◆ TASK BRIEF ◆
Leave out the images and output the records word for word.

★ ★ ★ ★ ★ ★ ★

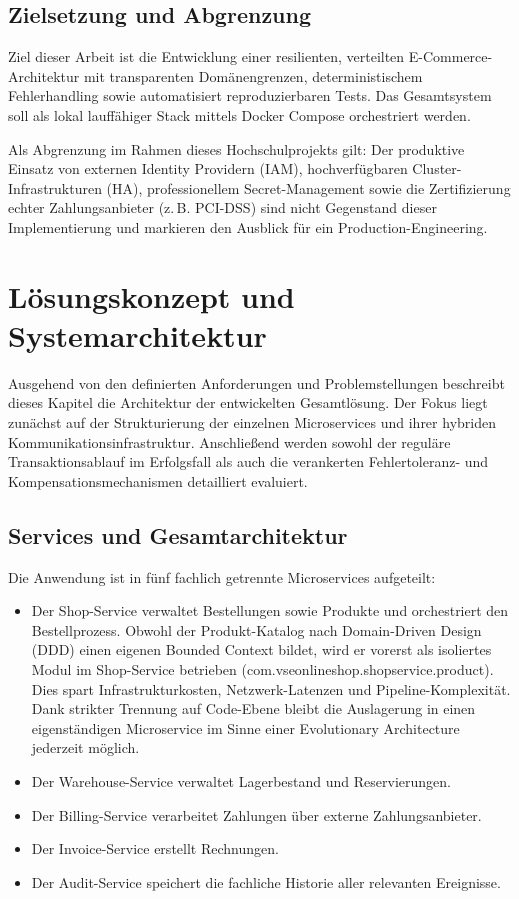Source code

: \documentclass[
  11pt,
  a4paper,
  oneside,
  headings=normal,
  parskip=half,
  DIV=12
]{scrreprt}
\begin{document}
\section{Zielsetzung und Abgrenzung}

Ziel dieser Arbeit ist die Entwicklung einer resilienten, verteilten E-Commerce-Architektur mit transparenten Domänengrenzen, deterministischem Fehlerhandling sowie automatisiert reproduzierbaren Tests. Das Gesamtsystem soll als lokal lauffähiger Stack mittels Docker Compose orchestriert werden.

Als Abgrenzung im Rahmen dieses Hochschulprojekts gilt: Der produktive Einsatz von externen Identity Providern (IAM), hochverfügbaren Cluster-Infrastrukturen (HA), professionellem Secret-Management sowie die Zertifizierung echter Zahlungsanbieter (z.\,B. PCI-DSS) sind nicht Gegenstand dieser Implementierung und markieren den Ausblick für ein Production-Engineering.


\chapter{Lösungskonzept und Systemarchitektur}

Ausgehend von den definierten Anforderungen und Problemstellungen beschreibt dieses Kapitel die Architektur der entwickelten Gesamtlösung. Der Fokus liegt zunächst auf der Strukturierung der einzelnen Microservices und ihrer hybriden Kommunikationsinfrastruktur. Anschließend werden sowohl der reguläre Transaktionsablauf im Erfolgsfall als auch die verankerten Fehlertoleranz- und Kompensationsmechanismen detailliert evaluiert.

\section{Services und Gesamtarchitektur}

Die Anwendung ist in fünf fachlich getrennte Microservices aufgeteilt:

\begin{itemize}[leftmargin=1.2cm]
  \item Der Shop-Service verwaltet Bestellungen sowie Produkte und orchestriert den Bestellprozess. Obwohl der Produkt-Katalog nach Domain-Driven Design (DDD) einen eigenen Bounded Context bildet, wird er vorerst als isoliertes Modul im Shop-Service betrieben (com.vseonlineshop.shopservice.product). Dies spart Infrastrukturkosten, Netzwerk-Latenzen und Pipeline-Komplexität. Dank strikter Trennung auf Code-Ebene bleibt die Auslagerung in einen eigenständigen Microservice im Sinne einer Evolutionary Architecture jederzeit möglich.
  \item Der Warehouse-Service verwaltet Lagerbestand und Reservierungen.
  \item Der Billing-Service verarbeitet Zahlungen über externe Zahlungsanbieter.
  \item Der Invoice-Service erstellt Rechnungen.
  \item Der Audit-Service speichert die fachliche Historie aller relevanten Ereignisse.
\end{itemize}
\end{document}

★ ★ ★ ★ ★ ★ ★

◆ REPLY ◆
Source code

: \documentclass[
  11pt,
  a4paper,
  oneside,
  headings=normal,
  parskip=half,
  DIV=12
]{scrreprt}
\begin{document}
\section{Zielsetzung und Abgrenzung}

Ziel dieser Arbeit ist die Entwicklung einer resilienten, verteilten E-Commerce-Architektur mit transparenten Domänengrenzen, deterministischem Fehlerhandling sowie automatisiert reproduzierbaren Tests. Das Gesamtsystem soll als lokal lauffähiger Stack mittels Docker Compose orchestriert werden.

Als Abgrenzung im Rahmen dieses Hochschulprojekts gilt: Der produktive Einsatz von externen Identity Providern (IAM), hochverfügbaren Cluster-Infrastrukturen (HA), professionellem Secret-Management sowie die Zertifizierung echter Zahlungsanbieter (z.\,B. PCI-DSS) sind nicht Gegenstand dieser Implementierung und markieren den Ausblick für ein Production-Engineering.


\chapter{Lösungskonzept und Systemarchitektur}

Ausgehend von den definierten Anforderungen und Problemstellungen beschreibt dieses Kapitel die Architektur der entwickelten Gesamtlösung. Der Fokus liegt zunächst auf der Strukturierung der einzelnen Microservices und ihrer hybriden Kommunikationsinfrastruktur. Anschließend werden sowohl der reguläre Transaktionsablauf im Erfolgsfall als auch die verankerten Fehlertoleranz- und Kompensationsmechanismen detailliert evaluiert.

\section{Services und Gesamtarchitektur}

Die Anwendung ist in fünf fachlich getrennte Microservices aufgeteilt:

\begin{itemize}[leftmargin=1.2cm]
  \item Der Shop-Service verwaltet Bestellungen sowie Produkte und orchestriert den Bestellprozess. Obwohl der Produkt-Katalog nach Domain-Driven Design (DDD) einen eigenen Bounded Context bildet, wird er vorerst als isoliertes Modul im Shop-Service betrieben (com.vseonlineshop.shopservice.product). Dies spart Infrastrukturkosten, Netzwerk-Latenzen und Pipeline-Komplexität. Dank strikter Trennung auf Code-Ebene bleibt die Auslagerung in einen eigenständigen Microservice im Sinne einer Evolutionary Architecture jederzeit möglich.
  \item Der Warehouse-Service verwaltet Lagerbestand und Reservierungen.
  \item Der Billing-Service verarbeitet Zahlungen über externe Zahlungsanbieter.
  \item Der Invoice-Service erstellt Rechnungen.
  \item Der Audit-Service speichert die fachliche Historie aller relevanten Ereignisse.
\end{itemize}
\end{document}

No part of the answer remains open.